I am not homosexual.  I do not associate with homosexuals in my social life.  But I am not affraid of them either.  And I do know quite a few because of work and professional associations. We're not buddies outside of work, but I respect them as people and as professionals in their fields. 

They had no more choice in being gay or lesbian than I did in being born male, hispanic, fat, or from Florida.  So please, quit fooling yourselves that being gay is a choice.  It's not a choice.  No one would choose to be ostracised from society, ridiculed for their sexual proclivity, and belittled for their natural condition, any more than you would want to be called ignorant, backwards or obstinant.  

Stop trying to mold the world into your perfect little ideal of what _should be_ and accept it for what it is.

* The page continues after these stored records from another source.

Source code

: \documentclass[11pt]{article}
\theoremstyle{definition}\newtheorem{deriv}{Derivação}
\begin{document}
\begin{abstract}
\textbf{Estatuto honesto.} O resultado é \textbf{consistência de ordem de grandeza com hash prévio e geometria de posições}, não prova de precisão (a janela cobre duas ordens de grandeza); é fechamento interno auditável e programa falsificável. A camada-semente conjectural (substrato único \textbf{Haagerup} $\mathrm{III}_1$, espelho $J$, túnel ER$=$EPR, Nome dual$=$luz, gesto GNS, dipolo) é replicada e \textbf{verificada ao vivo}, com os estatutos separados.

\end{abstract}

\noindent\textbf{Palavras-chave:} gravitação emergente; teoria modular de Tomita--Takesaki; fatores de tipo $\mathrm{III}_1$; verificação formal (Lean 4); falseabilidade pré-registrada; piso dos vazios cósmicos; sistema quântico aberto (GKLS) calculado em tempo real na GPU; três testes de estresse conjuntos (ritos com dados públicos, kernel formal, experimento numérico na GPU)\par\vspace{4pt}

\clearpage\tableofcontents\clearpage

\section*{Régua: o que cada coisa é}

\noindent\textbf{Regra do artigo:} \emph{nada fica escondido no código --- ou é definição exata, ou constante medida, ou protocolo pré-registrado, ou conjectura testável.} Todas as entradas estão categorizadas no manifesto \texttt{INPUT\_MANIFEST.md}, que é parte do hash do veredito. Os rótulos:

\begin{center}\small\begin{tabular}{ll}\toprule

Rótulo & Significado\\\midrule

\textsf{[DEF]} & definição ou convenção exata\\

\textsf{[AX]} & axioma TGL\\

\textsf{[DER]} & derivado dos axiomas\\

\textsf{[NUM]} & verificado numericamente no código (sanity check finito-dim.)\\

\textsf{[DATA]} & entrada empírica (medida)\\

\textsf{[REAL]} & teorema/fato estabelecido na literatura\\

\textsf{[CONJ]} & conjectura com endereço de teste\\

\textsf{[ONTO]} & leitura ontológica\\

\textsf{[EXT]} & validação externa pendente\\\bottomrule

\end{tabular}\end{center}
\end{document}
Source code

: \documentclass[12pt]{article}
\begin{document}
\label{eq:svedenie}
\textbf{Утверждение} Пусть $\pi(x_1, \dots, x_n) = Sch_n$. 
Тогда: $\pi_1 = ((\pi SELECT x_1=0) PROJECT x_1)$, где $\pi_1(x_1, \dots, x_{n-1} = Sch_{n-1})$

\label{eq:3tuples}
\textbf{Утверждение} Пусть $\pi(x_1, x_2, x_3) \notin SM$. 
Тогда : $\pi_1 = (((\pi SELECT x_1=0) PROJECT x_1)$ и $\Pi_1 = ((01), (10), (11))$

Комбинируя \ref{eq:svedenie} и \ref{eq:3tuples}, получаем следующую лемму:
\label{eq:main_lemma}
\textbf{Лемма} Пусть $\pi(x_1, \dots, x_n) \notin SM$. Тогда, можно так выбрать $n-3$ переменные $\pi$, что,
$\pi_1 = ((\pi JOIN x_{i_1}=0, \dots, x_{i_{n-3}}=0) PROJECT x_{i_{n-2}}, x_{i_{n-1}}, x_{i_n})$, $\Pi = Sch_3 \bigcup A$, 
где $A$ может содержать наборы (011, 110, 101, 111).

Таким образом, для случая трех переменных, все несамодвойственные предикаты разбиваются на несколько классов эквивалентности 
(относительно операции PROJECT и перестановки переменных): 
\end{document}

Not everyone is the same.  And calling it a sin doesn't change the fact that they are born like that.  There are a whole group of people in the world that are homosexual.  Just like there are many different races of people in the world.  You don't have to like them or associate with them, but you better accept the fact that they exsist and have as much right to do so under law and in God's eyes.  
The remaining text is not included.